Het gewraakte artikel heeft mij ernstig gegriefd en roept gevoelens op van vernieling, vernietiging en verkrachting. Uit de gewraakte tekst is geen andere conclusie te trekken dan dat het hier gaat om moedwillige persoonsbeschadiging. Deze gedragingen zijn in strijd met alle wetten, regels en protocollen van de Staat der Nederlanden. Alvorens deze wetten, protocollen en reglementen aan te spreken, heb ik mij gewend  tot de Raad voor de Journalistiek met de vraag de schrijver van het stuk, dhr. Mannus van der Laan, het Dagblad van het Noorden en hoofdredacteur Evert van Dijk in de scherpst mogelijke bewoordingen te veroordelen en te dwingen tot het schrijven en plaatsen van een zodanig geformuleerd excuus, dat er geen enkel misverstand meer bestaat over de boze opzet van het gewraakte artikel.

Staat u mij toe een kort resumé te schrijven van wat mij sinds 22 september 2011 met dhr. van Laan en het DvhN mocht overkomen. Ongevraagd mocht ik door dhr. van der Laan op donderdag 22 september 2011 op ons Italiaanse adres worden lastiggevallen. Hij wilde commentaar op een vooraankondiging in de Volkskrant van het nieuwe boek van Dorine Hermans “Wie ben ik dat ik dit doen mag?”  Ik heb hem vriendelijk verzocht om op maandag terug te bellen als ik weer terug zou zijn in Nederland. Hij zegde toe zulks te doen.

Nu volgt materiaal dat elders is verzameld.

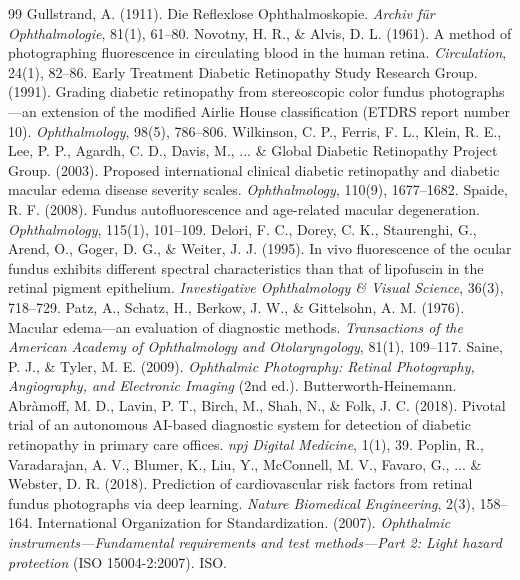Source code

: \documentclass[11pt,a4paper]{article}
\begin{document}
\begin{thebibliography}{99}
 Gullstrand, A. (1911). Die Reflexlose Ophthalmoskopie. \textit{Archiv für Ophthalmologie}, 81(1), 61--80.
 Novotny, H. R., \& Alvis, D. L. (1961). A method of photographing fluorescence in circulating blood in the human retina. \textit{Circulation}, 24(1), 82--86.
 Early Treatment Diabetic Retinopathy Study Research Group. (1991). Grading diabetic retinopathy from stereoscopic color fundus photographs—an extension of the modified Airlie House classification (ETDRS report number 10). \textit{Ophthalmology}, 98(5), 786--806.
 Wilkinson, C. P., Ferris, F. L., Klein, R. E., Lee, P. P., Agardh, C. D., Davis, M., ... \& Global Diabetic Retinopathy Project Group. (2003). Proposed international clinical diabetic retinopathy and diabetic macular edema disease severity scales. \textit{Ophthalmology}, 110(9), 1677--1682.
 Spaide, R. F. (2008). Fundus autofluorescence and age-related macular degeneration. \textit{Ophthalmology}, 115(1), 101--109.
 Delori, F. C., Dorey, C. K., Staurenghi, G., Arend, O., Goger, D. G., \& Weiter, J. J. (1995). In vivo fluorescence of the ocular fundus exhibits different spectral characteristics than that of lipofuscin in the retinal pigment epithelium. \textit{Investigative Ophthalmology \& Visual Science}, 36(3), 718--729.
 Patz, A., Schatz, H., Berkow, J. W., \& Gittelsohn, A. M. (1976). Macular edema—an evaluation of diagnostic methods. \textit{Transactions of the American Academy of Ophthalmology and Otolaryngology}, 81(1), 109--117.
 Saine, P. J., \& Tyler, M. E. (2009). \textit{Ophthalmic Photography: Retinal Photography, Angiography, and Electronic Imaging} (2nd ed.). Butterworth-Heinemann.
 Abràmoff, M. D., Lavin, P. T., Birch, M., Shah, N., \& Folk, J. C. (2018). Pivotal trial of an autonomous AI-based diagnostic system for detection of diabetic retinopathy in primary care offices. \textit{npj Digital Medicine}, 1(1), 39.
 Poplin, R., Varadarajan, A. V., Blumer, K., Liu, Y., McConnell, M. V., Favaro, G., ... \& Webster, D. R. (2018). Prediction of cardiovascular risk factors from retinal fundus photographs via deep learning. \textit{Nature Biomedical Engineering}, 2(3), 158--164.
 International Organization for Standardization. (2007). \textit{Ophthalmic instruments—Fundamental requirements and test methods—Part 2: Light hazard protection} (ISO 15004-2:2007). ISO.
\end{thebibliography}
\end{document}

Op vrijdag heeft hij drie maal gebeld. Nu om commentaar op een bericht van de RVD. Opnieuw heb ik hem verwezen naar maandag. Hij liet weten mijn houding niet te begrijpen. Bij thuiskomst op zondag kreeg ik het gewraakte artikel onder ogen. Het profiel. Om tot de uiteindelijke tekst te kunnen komen, heeft dhr. van der Laan louter foutieve wegen bewandeld. Hij wist dit, hij heeft het geweten, hij had het behoren te weten, hij had het kunnen weten. Alle wegen die hem daartoe hebben opengestaan –  navraag doen bij mij, bij mensen die mij kennen en met mij werken, website www.hektic.nl. , google, internet anders, allerhande publicaties – heeft hij niet bewandeld.

Door moedwillig mij te willen beschadigen, heeft hij in dat spoor vele anderen mee willen trekken. Gezien het overweldigend aantal reacties in welke vorm dan ook, mag de conclusie worden getrokken dat hij vooral zichzelf en zijn krant ernstige schade heeft toegebracht.  Bovendien heeft hij de aloude wet van hoor en wederhoor niet toegepast.

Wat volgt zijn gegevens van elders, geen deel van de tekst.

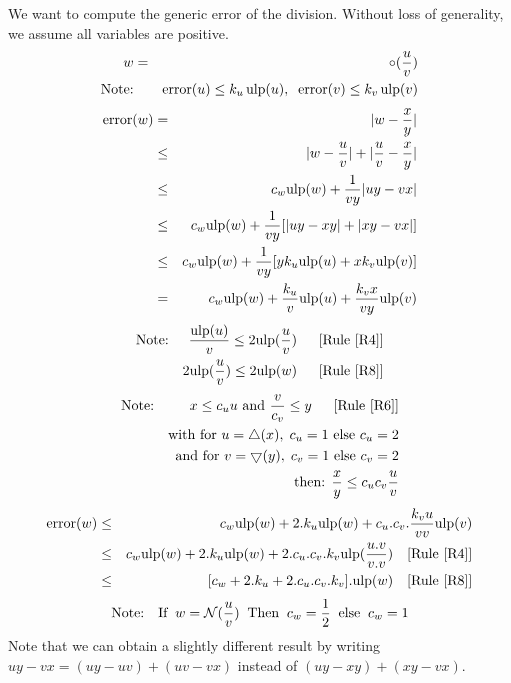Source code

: \documentclass[12pt]{amsart}
\def\n{\textnormal}
\def\pinf{\bigtriangleup}
\def\minf{\bigtriangledown}
\def\ulp{{\rm ulp}}
\def\N{{\mathcal N}}
\newcommand{\U}[1]{\quad \mbox{[Rule~\ref{#1}]}}
\DeclareMathOperator{\error}{error}
\begin{document}
We want to compute the generic error of the division.
Without loss of generality, we assume all variables are positive.
\begin{eqnarray}\nonumber
w&=&\circ(\frac{u}{v}) \\\nonumber
\textnormal{Note:}&& \error(u) \leq k_u \, \ulp(u), \;\; \error(v) \leq k_v \, \ulp(v)
\end{eqnarray}
\begin{eqnarray}\nonumber
\error(w)& = &|w - \frac{x}{y}| \\\nonumber
& \leq &|w - \frac{u}{v}| +|\frac{u}{v} - \frac{x}{y}| \\\nonumber
& \leq & c_w \ulp(w) + \frac{1}{vy}|uy-vx| \\\nonumber
& \leq & c_w \ulp(w) + \frac{1}{vy}[|uy-xy|+|xy-vx| ]\\\nonumber
& \leq & c_w \ulp(w) + \frac{1}{vy}[y k_u \ulp(u)+ x k_v \ulp(v)]\\\nonumber
&   =  & c_w \ulp(w) + \frac{k_u}{v}  \ulp(u)+ \frac{k_v x}{vy} \ulp(v)
\end{eqnarray}
\begin{eqnarray}\nonumber
\textnormal{Note:}&& \frac{\ulp(u)}{v} \leq  2 \ulp(\frac{u}{v}) \;\; \U{R4}\\\nonumber
&& 2 \ulp(\frac{u}{v}) \leq  2 \ulp(w) \;\; \U{R8}
\end{eqnarray}
\begin{eqnarray}\nonumber
\textnormal{Note:}&& x \leq c_u u \textnormal{ and } \frac{v}{c_v} \leq y\;\; \U{R6}\\\nonumber
&&\n{with } \n{for } u=\pinf(x),\;c_u=1 \n{ else } c_u=2\\\nonumber
&&\n{ and }\n{for } v=\minf(y),\;c_v=1 \n{ else } c_v=2\\\nonumber
&& \n{then: } \frac{x}{y} \leq c_u c_v  \frac{u}{v}
\end{eqnarray}
\begin{eqnarray}\nonumber
\error(w)& \leq & c_w \ulp(w) + 2.k_u  \ulp(w)+ c_u.c_v.\frac{k_v u}{vv} \ulp(v)\\\nonumber
& \leq & c_w \ulp(w) + 2.k_u  \ulp(w)+ 2.c_u.c_v.k_v \ulp(\frac{u.v}{v.v}) \U{R4}\\\nonumber
& \leq & [c_w  + 2.k_u+ 2.c_u.c_v.k_v].\ulp(w) \U{R8}
\end{eqnarray}
\begin{eqnarray}\nonumber
\textnormal{Note:}&&\textnormal{If}\;\; w=\N(\frac{u}{v}) \;\;\textnormal{Then}\;\; c_w =\frac{1}{2} \;\;\textnormal{else}\;\; c_w =1
\end{eqnarray}
Note that we can obtain a slightly different result by writing
$uy-vx = (uy - uv) + (uv - vx)$ instead of $(uy-xy)+(xy-vx)$.
\end{document}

Inhoudelijk is het stuk zo bezijden de werkelijkheid en dus de waarheid, dat hier slechts de waan, de droom en de fantasie van de schrijver en de geïnterviewden overblijft. Edoch, deze schijnwereld wordt aan de lezer(es) opgevoerd als een beschrijving van de werkelijkheid en dus de waarheid.

De eerste vraag die zich opdringt, is deze: met welk motief moest er van mij een profiel geschreven worden? De enig denkbare reden is mijn medewerking aan het boek van Dorine Hermans. Uit het stuk moet blijken dat ik een onbetrouwbare bron ben, als het gaat om de teksten die zijn afgedrukt in het boek van Dorine Hermans. Waarom waren een omroep als de EO en een blad als Privé wel in staat om te achterhalen dat alle in het boek uitgesproken teksten als zeer betrouwbaar konden worden aangemerkt? Waarom kon dhr. van der Laan dat niet?

Hij laat Paul Herruer aan het woord: een man met wie ik in 1998 voor het laatst contact heb gehad. Paul Herruer mag er vrolijk op los fantaseren en zonder enige controle mag het in een krant worden gepubliceerd. Wat doet de naam en het beroep van mijn vrouw ertoe als het gaat om aan te tonen hoe onbetrouwbaar ik ben? Dienen wij daar te lezen dat mijn vrouw over dezelfde onbetrouwbare kam moet worden geschoren? Staat het een journalist vrij om zonder enige aanleiding voor hem wereldvreemde mensen verdacht te maken en te betichten van onbetrouwbaarheid?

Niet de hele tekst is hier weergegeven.